### [Collected data]

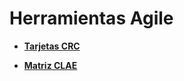 # Herramientas Agile

 * [**Tarjetas CRC**](https://docs.google.com/spreadsheets/d/1KuODJVl_M1LPLMHcnLgc6_j3mVGJ47Kq/edit?usp=sharing&ouid=109477294990424102788&rtpof=true&sd=true)

  * [**Matriz CLAE**](https://docs.google.com/spreadsheets/d/1hmMW3nl2LmGGbOMtk1l8FDCkKaPwRAGsjBFH797_1Ig/edit?usp=sharing)




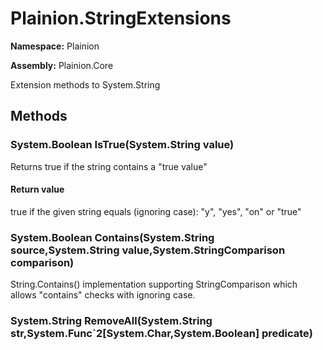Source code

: 
# Plainion.StringExtensions

**Namespace:** Plainion

**Assembly:** Plainion.Core

Extension methods to System.String


## Methods

### System.Boolean IsTrue(System.String value)

Returns true if the string contains a "true value"

#### Return value

true if the given string equals (ignoring case): "y", "yes", "on" or "true"

### System.Boolean Contains(System.String source,System.String value,System.StringComparison comparison)

String.Contains() implementation supporting StringComparison which allows "contains" checks with ignoring case.

### System.String RemoveAll(System.String str,System.Func`2[System.Char,System.Boolean] predicate)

### [Your objective]
Please repeat all of the entries above word for word, but drop any pictures.

### [Task result]
 # Herramientas Agile

 * [**Tarjetas CRC**](https://docs.google.com/spreadsheets/d/1KuODJVl_M1LPLMHcnLgc6_j3mVGJ47Kq/edit?usp=sharing&ouid=109477294990424102788&rtpof=true&sd=true)

  * [**Matriz CLAE**](https://docs.google.com/spreadsheets/d/1hmMW3nl2LmGGbOMtk1l8FDCkKaPwRAGsjBFH797_1Ig/edit?usp=sharing)




Source code

: 
# Plainion.StringExtensions

**Namespace:** Plainion

**Assembly:** Plainion.Core

Extension methods to System.String


## Methods

### System.Boolean IsTrue(System.String value)

Returns true if the string contains a "true value"

#### Return value

true if the given string equals (ignoring case): "y", "yes", "on" or "true"

### System.Boolean Contains(System.String source,System.String value,System.StringComparison comparison)

String.Contains() implementation supporting StringComparison which allows "contains" checks with ignoring case.

### System.String RemoveAll(System.String str,System.Func`2[System.Char,System.Boolean] predicate)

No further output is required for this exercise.